My daughter is really into puzzles. Although she is 2, she has far outgrown the 2+ puzzles and she can pretty consistently complete a 3+ puzzle on her own. My husband got her a 4+ puzzle for Christmas, a 120-piece ocean scene that I thought was way out of her league. However, with our support and guidance, she completed it. If we only gave her toys and games at her developmental level, she might never learn new skills or feel a sense of accomplishment. However, if we gave her the puzzles and did not support her, she would get frustrated and give up and might never try something challenging for fear of failure. Similarly, teenagers need to be challenged with support. We cannot be disappointed when they give up if we have not given them adequate support for a challenging task. This is how many students lose self-confidence and become disengaged with their education.

Use Humor in Discipline

My daughter is extremely reactive to our telling her not to do something in a harsh or stern voice. More often than not, she digs her heels in and does that thing with more passion and determination. If you tell her “Whatever you do, DO NOT throw that fork, GIVE IT TO ME RIGHT NOW”, she’ll give you a mischievous grin and throw it to some unreachable place under the couch. But if you use humor to lighten the mood- “Do you think that fork can be used as a hairbrush, why don’t you give it to me and we’ll try?” – she thinks this is hilarious and willingly gives it up. Similarly, with teenagers, humor has the amazing ability to lighten the mood and put you on the same level while also achieving what you want – “I know you all want to go to the bathroom together so you can all vape together but unfortunately only one of you is allowed to do it at a time.”

Validate Their Feelings and Brainstorm a Solution

Everyone wants to feel seen and heard. When boundaries need to be set or discipline needs to be enforced, validating their feelings makes people feel seen and understood and they are usually more willing to comply – “I know you really want to play with that butcher knife, that must be really frustrating to not get what you want, maybe you can try cutting the banana with the butter knife instead” or “I know you want to SnapChat with your friends all class, it’s probably really annoying to hear me tell you to put it away all the time. Can you talk to your friends about it at lunch instead?”

Apologize and Repair

We all inevitably get frustrated, short-tempered, or angry with our toddlers and our students. Saying you’re sorry afterward shows them that you are human and it’s okay to make mistakes as long as you make amends and work towards repairing the relationship. It also models the behavior you want to see and shows them how to say sorry appropriately.
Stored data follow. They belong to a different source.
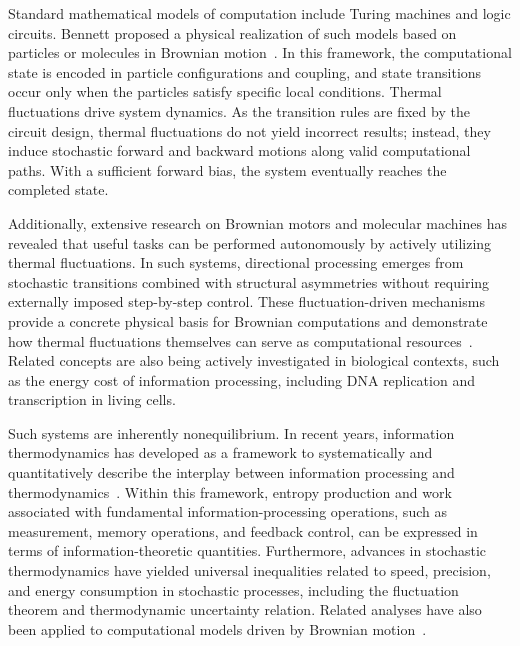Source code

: \documentclass[%
 reprint,
superscriptaddress,
 amsmath,amssymb,
 aps,
 prx,
]{revtex4-2}
\begin{document}
Standard mathematical models of computation include Turing machines and logic circuits. Bennett proposed a physical realization of such models based on particles or molecules in Brownian motion~\cite{bennett_thermodynamics_1982}. In this framework, the computational state is encoded in particle configurations and coupling, and state transitions occur only when the particles satisfy specific local conditions. Thermal fluctuations drive system dynamics. As the transition rules are fixed by the circuit design, thermal fluctuations do not yield incorrect results; instead, they induce stochastic forward and backward motions along valid computational paths. With a sufficient forward bias, the system eventually reaches the completed state.

Additionally, extensive research on Brownian motors and molecular machines has revealed that useful tasks can be performed autonomously by actively utilizing thermal fluctuations. In such systems, directional processing emerges from stochastic transitions combined with structural asymmetries without requiring externally imposed step-by-step control. These fluctuation-driven mechanisms provide a concrete physical basis for Brownian computations and demonstrate how thermal fluctuations themselves can serve as computational resources~\cite{julicher_modeling_1997,astumian_thermodynamics_1997,boyd_identifying_2016,reimann_brownian_2002}. Related concepts are also being actively investigated in biological contexts, such as the energy cost of information processing, including DNA replication and transcription in living cells.

Such systems are inherently nonequilibrium. In recent years, information thermodynamics has developed as a framework to systematically and quantitatively describe the interplay between information processing and thermodynamics~\cite{parrondo_thermodynamics_2015,sagawa_generalized_2010,sagawa_nonequilibrium_2012,sagawa_second_2017,berut_experimental_2012}. Within this framework, entropy production and work associated with fundamental information-processing operations, such as measurement, memory operations, and feedback control, can be expressed in terms of information-theoretic quantities. Furthermore, advances in stochastic thermodynamics have yielded universal inequalities related to speed, precision, and energy consumption in stochastic processes, including the fluctuation theorem and thermodynamic uncertainty relation. Related analyses have also been applied to computational models driven by Brownian motion~\cite{strasberg_thermodynamics_2015,yoshino_thermodynamics_2023,kolchinsky_thermodynamic_2020,wolpert_stochastic_2019,utsumi_computation_2022,utsumi_thermodynamic_2023,utsumi_conservative_2025}.
\end{document}
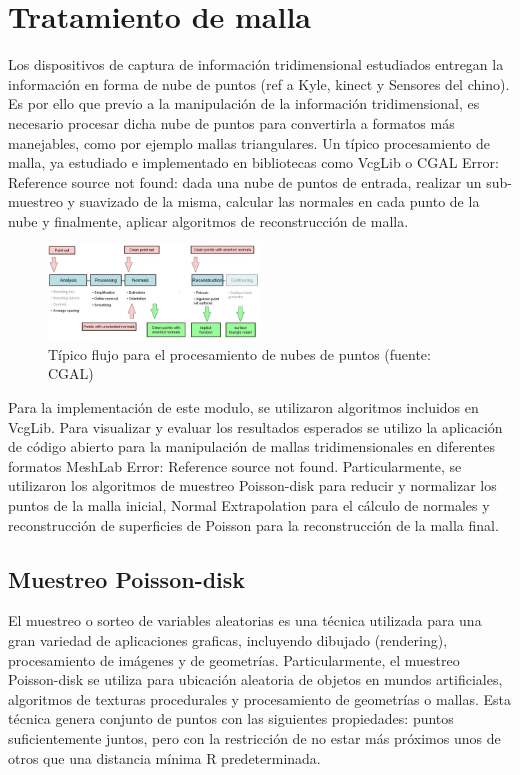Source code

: \section{Tratamiento de malla}

Los dispositivos de captura de información tridimensional estudiados entregan la información en forma de nube de puntos (ref a Kyle, kinect  y Sensores del chino). Es por ello que previo a la manipulación de la información tridimensional, es necesario procesar dicha nube de puntos para convertirla a formatos más manejables, como por ejemplo mallas triangulares.
Un típico procesamiento de malla, ya estudiado e implementado en bibliotecas como VcgLib o CGAL Error: Reference source not found: dada una nube de puntos de entrada, realizar un sub-muestreo y suavizado de la misma, calcular las normales en cada punto de la nube y finalmente, aplicar algoritmos de reconstrucción de malla.

\begin{figure}[H]
  \centering
    \includegraphics[width=0.5\textwidth]{./Cap6_reconstruccion/malla-flow.png}
  \caption{Típico flujo para el procesamiento de nubes de puntos (fuente: CGAL\cite{CGAL})}
  \label{fig:Mesh-CGAL}
\end{figure}

Para la implementación de este modulo, se utilizaron algoritmos incluidos en VcgLib. Para visualizar y evaluar los resultados esperados se utilizo la aplicación de código abierto para la manipulación de mallas tridimensionales en diferentes formatos MeshLab Error: Reference source not found. Particularmente, se utilizaron los algoritmos de muestreo Poisson-disk para reducir y normalizar los puntos de la malla inicial, Normal Extrapolation para el cálculo de normales y reconstrucción de superficies de Poisson para la reconstrucción de la malla final.

\subsection{Muestreo Poisson-disk}

El muestreo o sorteo de variables aleatorias es una técnica utilizada para una gran variedad de aplicaciones graficas, incluyendo dibujado (rendering), procesamiento de imágenes y de geometrías.
Particularmente, el muestreo Poisson-disk se utiliza para ubicación aleatoria de objetos en mundos artificiales, algoritmos de texturas procedurales y procesamiento de geometrías o mallas. Esta técnica genera conjunto de puntos con las siguientes propiedades: puntos suficientemente juntos, pero con la restricción de no estar más próximos unos de otros que una distancia mínima R predeterminada.

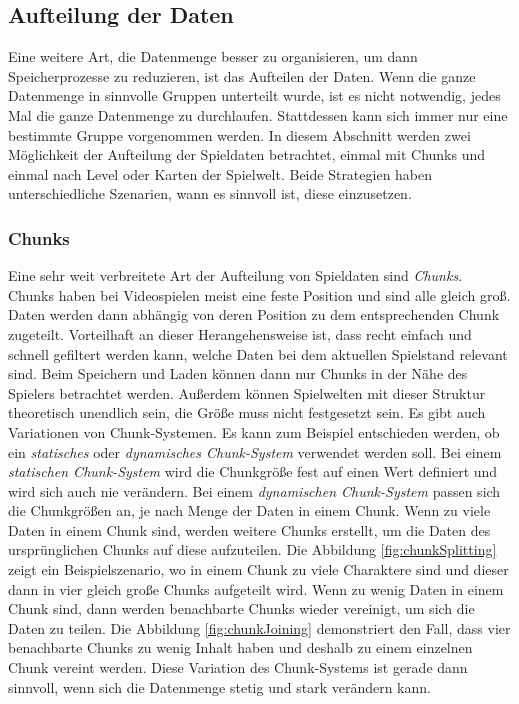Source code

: \subsection{Aufteilung der Daten} 
Eine weitere Art, die Datenmenge besser zu organisieren, um dann Speicherprozesse zu reduzieren, ist das Aufteilen der Daten. Wenn die ganze Datenmenge in sinnvolle Gruppen unterteilt wurde, ist es nicht notwendig, jedes Mal die ganze Datenmenge zu durchlaufen. Stattdessen kann sich immer nur eine bestimmte Gruppe vorgenommen werden. In diesem Abschnitt werden zwei Möglichkeit der Aufteilung der Spieldaten betrachtet, einmal mit Chunks und einmal nach Level oder Karten der Spielwelt. Beide Strategien haben unterschiedliche Szenarien, wann es sinnvoll ist, diese einzusetzen.

\subsubsection{Chunks} \label{sssect:chunks}
Eine sehr weit verbreitete Art der Aufteilung von Spieldaten sind \textit{Chunks}. Chunks haben bei Videospielen meist eine feste Position und sind alle gleich groß. Daten werden dann abhängig von deren Position zu dem entsprechenden Chunk zugeteilt. Vorteilhaft an dieser Herangehensweise ist, dass recht einfach und schnell gefiltert werden kann, welche Daten bei dem aktuellen Spielstand relevant sind. Beim Speichern und Laden können dann nur Chunks in der Nähe des Spielers betrachtet werden. Außerdem können Spielwelten mit dieser Struktur theoretisch unendlich sein, die Größe muss nicht festgesetzt sein. Es gibt auch Variationen von Chunk-Systemen. Es kann zum Beispiel entschieden werden, ob ein \textit{statisches} oder \textit{dynamisches Chunk-System} verwendet werden soll. Bei einem \textit{statischen Chunk-System} wird die Chunkgröße fest auf einen Wert definiert und wird sich auch nie verändern. Bei einem \textit{dynamischen Chunk-System} passen sich die Chunkgrößen an, je nach Menge der Daten in einem Chunk. Wenn zu viele Daten in einem Chunk sind, werden weitere Chunks erstellt, um die Daten des ursprünglichen Chunks auf diese aufzuteilen. Die Abbildung \ref{fig:chunkSplitting} zeigt ein Beispielszenario, wo in einem Chunk zu viele Charaktere sind und dieser dann in vier gleich große Chunks aufgeteilt wird. Wenn zu wenig Daten in einem Chunk sind, dann werden benachbarte Chunks wieder vereinigt, um sich die Daten zu teilen. Die Abbildung \ref{fig:chunkJoining} demonstriert den Fall, dass vier benachbarte Chunks zu wenig Inhalt haben und deshalb zu einem einzelnen Chunk vereint werden. Diese Variation des Chunk-Systems ist gerade dann sinnvoll, wenn sich die Datenmenge stetig und stark verändern kann. 


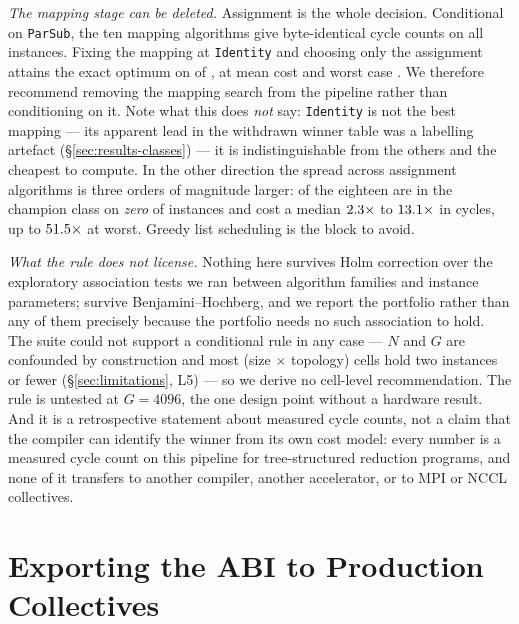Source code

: \documentclass[journal,10pt]{IEEEtran}
\theoremstyle{plain}
\theoremstyle{definition}
\theoremstyle{remark}
\newcommand{\sv}[1]{\texttt{#1}}
\begin{document}
\emph{The mapping stage can be deleted.} Assignment is the whole decision.
Conditional on \sv{ParSub}, the ten mapping algorithms give byte-identical
cycle counts on all \TournNInst{} instances. Fixing the mapping at
\sv{Identity} and choosing only the assignment attains the exact optimum on
\SelIdentityOpt{} of \TournNInst{}, at mean cost \SelIdentityMean{} and worst
case \SelIdentityWorst{}. We therefore recommend removing the mapping search
from the pipeline rather than conditioning on it. Note what this does
\emph{not} say: \sv{Identity} is not the best mapping --- its apparent lead in
the withdrawn winner table was a labelling artefact
(\S\ref{sec:results-classes}) --- it is indistinguishable from the others and
the cheapest to compute. In the other direction the spread across assignment
algorithms is three orders of magnitude larger: \SelZeroCount{} of the
eighteen are in the champion class on \emph{zero} of \TournNInst{} instances
and cost a median $\SelZeroRegretLo\times$ to $\SelZeroRegretHi\times$ in
cycles, up to $\SelZeroWorst\times$ at worst. Greedy list scheduling is the
block to avoid.



\emph{What the rule does not license.} Nothing here survives Holm
correction over the \SelExpTests{} exploratory association tests we ran between
algorithm families and instance parameters; \SelBHSurvivors{} survive
Benjamini--Hochberg, and we report the portfolio rather than any of them
precisely because the portfolio needs no such association to hold. The suite
could not support a conditional rule in any case --- $N$ and $G$ are confounded
by construction and most (size $\times$ topology) cells hold two instances or
fewer (\S\ref{sec:limitations}, L5) --- so we derive no cell-level
recommendation. The rule is untested at $G = 4096$, the one design point
without a hardware result. And it is a retrospective statement about measured
cycle counts, not a claim that the compiler can identify the winner from its own
cost model: every number is a measured cycle count on this pipeline for
tree-structured reduction programs, and none of it transfers to another
compiler, another accelerator, or to MPI or NCCL collectives.



\section{Exporting the ABI to Production Collectives}\label{sec:pinfbt}
\end{document}
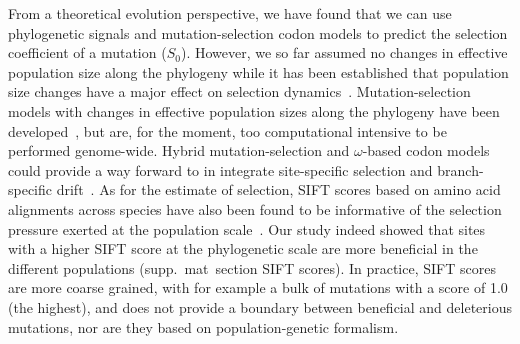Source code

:\documentclass{article}
\newcommand{\Sphy}{S_{0}}
\begin{document}
    From a theoretical evolution perspective, we have found that we can use phylogenetic signals and mutation-selection codon models to predict the selection coefficient of a mutation ($\Sphy$).
    However, we so far assumed no changes in effective population size along the phylogeny while it has been established that population size changes have a major effect on selection dynamics~\cite{lanfear_population_2014, jones_shifting_2017, platt_protein_2018}.
    Mutation-selection models with changes in effective population sizes along the phylogeny have been developed~\cite{latrille_inferring_2021a}, but are, for the moment, too computational intensive to be performed genome-wide.
    Hybrid mutation-selection and $\omega$-based codon models could provide a way forward to in integrate site-specific selection and branch-specific drift~\cite{brevet_reconstructing_2021a}.
    As for the estimate of selection, SIFT scores based on amino acid alignments across species have also been found to be informative of the selection pressure exerted at the population scale~\cite{chen_hunting_2021}.
    Our study indeed showed that sites with a higher SIFT score at the phylogenetic scale are more beneficial in the different populations (supp.\ mat\  section SIFT scores).
    In practice, SIFT scores are more coarse grained, with for example a bulk of mutations with a score of 1.0 (the highest), and does not provide a boundary between beneficial and deleterious mutations, nor are they based on population-genetic formalism.
\end{document}
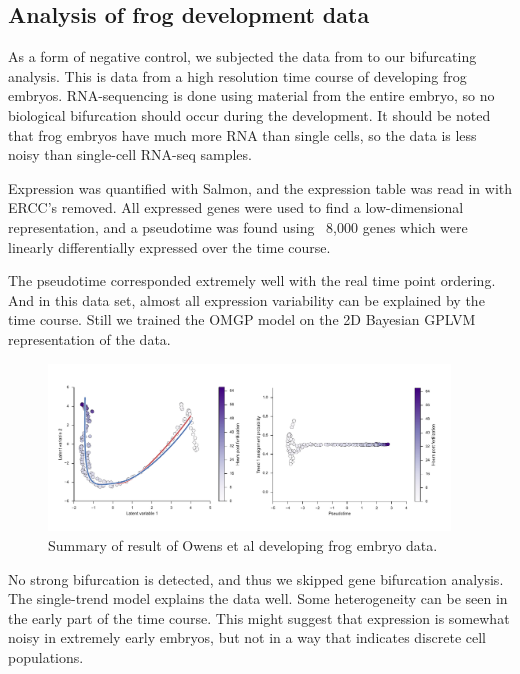 \subsection{Analysis of frog development data}

As a form of negative control, we subjected the data from \cite{Owens2016-op} to our bifurcating analysis. This is data from a high resolution time course of developing frog embryos. RNA-sequencing is done using material from the entire embryo, so no biological bifurcation should occur during the development. It should be noted that frog embryos have much more RNA than single cells, so the data is less noisy than single-cell RNA-seq samples.

Expression was quantified with Salmon, and the expression table was read in with ERCC's removed. All expressed genes were used to find a low-dimensional representation, and a pseudotime was found using ~8,000 genes which were linearly differentially expressed over the time course.

The pseudotime corresponded extremely well with the real time point ordering. And in this data set, almost all expression variability can be explained by the time course. Still we trained the OMGP model on the 2D Bayesian GPLVM representation of the data.

\begin{figure}
    \centering
    \includegraphics[width=0.95\textwidth]{frog-illustration.pdf}
    \caption{Summary of  result of Owens et al developing frog embryo data.}
    \label{fig:owens}
\end{figure}

No strong bifurcation is detected, and thus we skipped gene bifurcation analysis. The single-trend model explains the data well. Some heterogeneity can be seen in the early part of the time course. This might suggest that expression is somewhat noisy in extremely early embryos, but not in a way that indicates discrete cell populations.

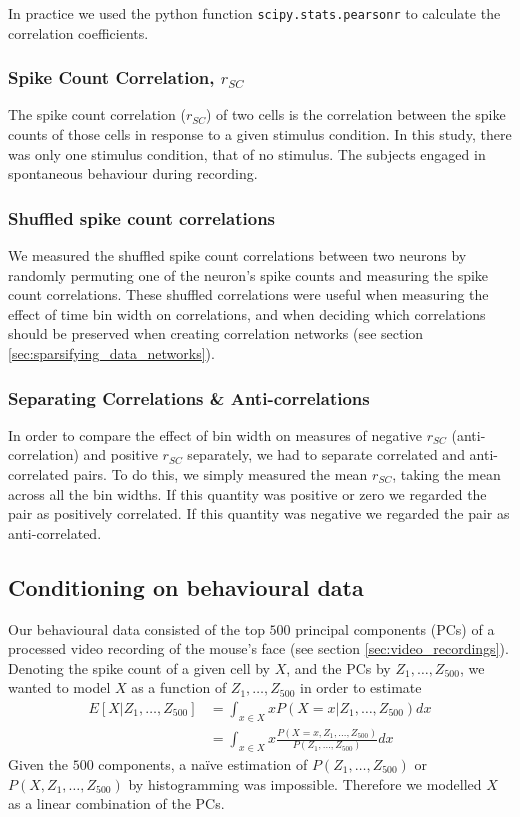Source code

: \documentclass[a4paper,12pt]{article}
\theoremstyle{definition}
\begin{document}
    In practice we used the python function \texttt{scipy.stats.pearsonr} to calculate the correlation coefficients.

        \subsubsection{Spike Count Correlation, $r_{SC}$}\label{sec:spike_count_correlation}
        The spike count correlation ($r_{SC}$) of two cells is the correlation between the spike counts of those cells in response to a given stimulus condition. In this study, there was only one stimulus condition, that of no stimulus. The subjects engaged in spontaneous behaviour during recording.

        \subsubsection{Shuffled spike count correlations}
        We measured the shuffled spike count correlations between two neurons by randomly permuting one of the neuron's spike counts and measuring the spike count correlations. These shuffled correlations were useful when measuring the effect of time bin width on correlations, and when deciding which correlations should be preserved when creating correlation networks (see section \ref{sec:sparsifying_data_networks}). 

        \subsubsection{Separating Correlations \& Anti-correlations}\label{sec:corr_anti_corr} 
        In order to compare the effect of bin width on measures of negative $r_{SC}$ (anti-correlation) and positive $r_{SC}$ separately, we had to separate correlated and anti-correlated pairs. To do this, we simply measured the mean $r_{SC}$, taking the mean across all the bin widths. If this quantity was positive or zero we regarded the pair as positively correlated. If this quantity was negative we regarded the pair as anti-correlated.

    \subsection{Conditioning on behavioural data}
    Our behavioural data consisted of the top $500$ principal components (PCs) of a processed video recording of the mouse's face (see section \ref{sec:video_recordings}). Denoting the spike count of a given cell by $X$, and the PCs by $Z_1,\dots,Z_{500}$, we wanted to model $X$ as a function of $Z_1,\dots,Z_{500}$ in order to estimate
    \begin{align}
      E[X|Z_1,\dots,Z_{500}] &= \int_{x \in X} x P(X=x | Z_1,\dots,Z_{500}) dx \\
        &= \int_{x \in X} x \frac{P(X=x, Z_1,\dots,Z_{500})}{P(Z_1,\dots,Z_{500})} dx
    \end{align}
    Given the $500$ components, a na\"{i}ve estimation of $P(Z_1,\dots,Z_{500})$ or $P(X, Z_1,\dots,Z_{500})$ by histogramming was impossible. Therefore we modelled $X$ as a linear combination of the PCs.
\end{document}
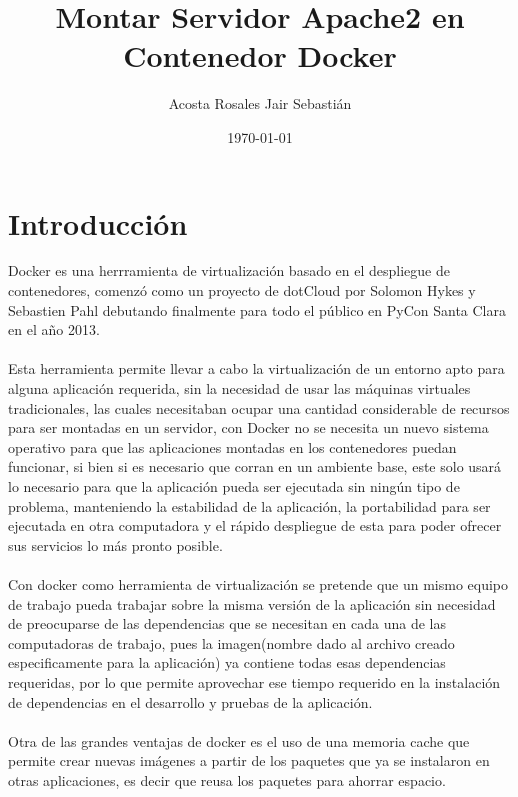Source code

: \documentclass[10pt,letterpaper]{article}
\begin{document}
\title{Montar Servidor Apache2 en Contenedor Docker}
\author{Acosta Rosales Jair Sebasti\'an}
\date{\today}
\maketitle

\section{Introducci\'on}

Docker es una herrramienta de virtualizaci\'on basado en el despliegue de contenedores, comenz\'o como un proyecto de dotCloud por Solomon Hykes y Sebastien Pahl debutando finalmente para todo el p\'ublico en PyCon Santa Clara en el a\~no 2013.\\ \\

Esta herramienta permite llevar a cabo la virtualizaci\'on de un entorno apto para alguna aplicaci\'on requerida, sin la necesidad de usar las m\'aquinas virtuales tradicionales, las cuales necesitaban ocupar una cantidad considerable de recursos para ser montadas en un servidor, con Docker no se necesita un nuevo sistema operativo para que las aplicaciones montadas en los contenedores puedan funcionar, si bien si es necesario que corran en un ambiente base, este solo usar\'a lo necesario para que la aplicaci\'on pueda ser ejecutada sin ning\'un tipo de problema, manteniendo la estabilidad de la aplicaci\'on, la portabilidad para ser ejecutada en otra computadora y el r\'apido despliegue de esta para poder ofrecer sus servicios lo m\'as pronto posible. \\ \\

Con docker como herramienta de virtualizaci\'on se pretende que un mismo equipo de trabajo pueda trabajar sobre la misma versi\'on de la aplicaci\'on sin necesidad de preocuparse de las dependencias que se necesitan en cada una de las computadoras de trabajo, pues la imagen(nombre dado al archivo creado especificamente para la aplicaci\'on) ya contiene todas esas dependencias requeridas, por lo que permite aprovechar ese tiempo requerido en la instalaci\'on de dependencias en el desarrollo y pruebas de la aplicaci\'on. \\ \\ 

Otra de las grandes ventajas de docker es el uso de una memoria cache que permite crear nuevas im\'agenes a partir de los paquetes que ya se instalaron en otras aplicaciones, es decir que reusa los paquetes para ahorrar espacio. \\ \\
\end{document}

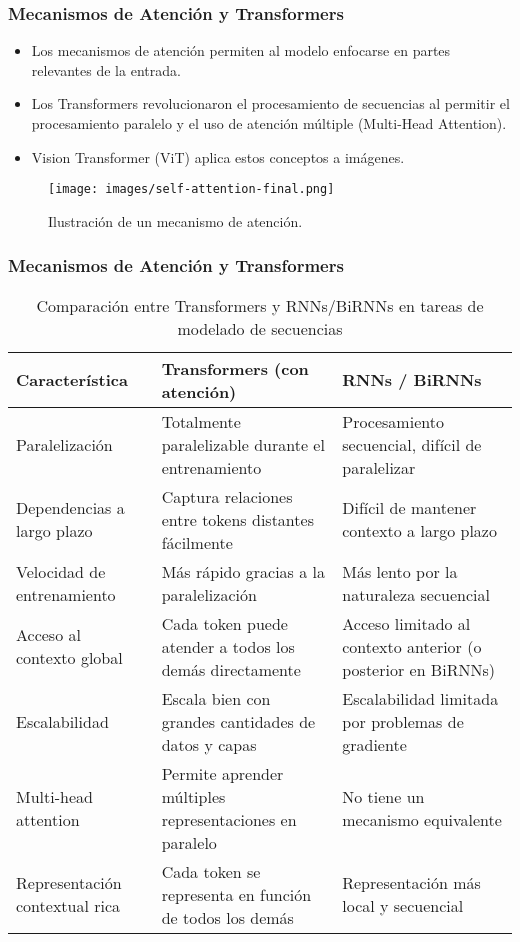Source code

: \begin{frame}
\frametitle{Mecanismos de Atención y Transformers}
\begin{itemize}
    \item Los mecanismos de atención permiten al modelo enfocarse en partes relevantes de la entrada.
    \item Los Transformers revolucionaron el procesamiento de secuencias al permitir el procesamiento paralelo y el uso de atención múltiple (Multi-Head Attention).
    \item Vision Transformer (ViT) aplica estos conceptos a imágenes.
\end{itemize}
\begin{figure}[ht!]
    \centering
    \texttt{[image: images/self-attention-final.png]}
    \caption{Ilustración de un mecanismo de atención.}
\end{figure}
\end{frame}

\begin{frame}
\frametitle{Mecanismos de Atención y Transformers}
\begin{table}[h!]
    \centering
    \fontsize{7}{8}\selectfont
    \begin{tabular}{|p{2.5cm}|p{3cm}|p{3cm}|}
        \hline
        \textbf{Característica} & \textbf{Transformers (con atención)} & \textbf{RNNs / BiRNNs} \\
        \hline
        Paralelización & Totalmente paralelizable durante el entrenamiento & Procesamiento secuencial, difícil de paralelizar \\
        \hline
        Dependencias a largo plazo & Captura relaciones entre tokens distantes fácilmente & Difícil de mantener contexto a largo plazo \\
        \hline
        Velocidad de entrenamiento & Más rápido gracias a la paralelización & Más lento por la naturaleza secuencial \\
        \hline
        Acceso al contexto global & Cada token puede atender a todos los demás directamente & Acceso limitado al contexto anterior (o posterior en BiRNNs) \\
        \hline
        Escalabilidad & Escala bien con grandes cantidades de datos y capas & Escalabilidad limitada por problemas de gradiente \\
        \hline
        Multi-head attention & Permite aprender múltiples representaciones en paralelo & No tiene un mecanismo equivalente \\
        \hline
        Representación contextual rica & Cada token se representa en función de todos los demás & Representación más local y secuencial \\
        \hline
    \end{tabular}
    \caption{Comparación entre Transformers y RNNs/BiRNNs en tareas de modelado de secuencias}
    \label{tab:comparacion_transformers_rnns}
\end{table}    
\end{frame}

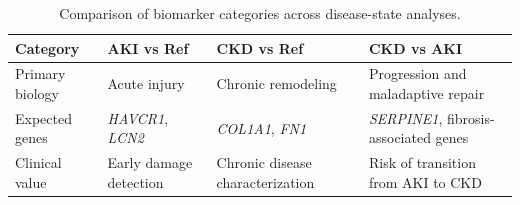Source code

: \begin{table}[H]
\centering
\caption{Comparison of biomarker categories across disease-state analyses.}
\label{tab:biomarker_comparison}
\begin{tabularx}{\textwidth}{lXXX}
\toprule
Category & AKI vs Ref & CKD vs Ref & CKD vs AKI \\
\midrule
Primary biology & Acute injury & Chronic remodeling & Progression and maladaptive repair \\
Expected genes & \textit{HAVCR1}, \textit{LCN2} & \textit{COL1A1}, \textit{FN1} & \textit{SERPINE1}, fibrosis-associated genes \\
Clinical value & Early damage detection & Chronic disease characterization & Risk of transition from AKI to CKD \\
\bottomrule
\end{tabularx}
\end{table}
Not apologizing sends the message that anger is an acceptable reaction to frustration.

Unconditionally Believe in Their Inherent Good

All humans are inherently good and want to succeed; their needs just might not be getting met or they don’t have the tools to communicate those needs. One time when I was nursing my infant, my daughter picked up my coffee cup and when I told her to put it down she proceeded to dump the entire cup on my computer. After calming down from my state of panic and rage, I was able to recognize that she didn’t do that because she is a malicious child. She did it because I was giving my attention to our newborn and not to her and she didn’t know how to communicate her frustration and sadness about that. Similarly, teenagers want to be successful but they sometimes lack the necessary skills or the ability to communicate what they need. Instead, those needs manifest in behaviors that are often disruptive, defiant, or reclusive. If we dig deeper to understand what their unmet needs are, we can give them the support that they are seeking but not communicating. However, it is essential that we start from the unconditional and wholehearted belief that they are inherently good.

Take Care of Yourself

We can’t do any of this if we are overtired and overworked. The best thing we can do for our kids and our students is to take care of ourselves so that we can be present and our best selves.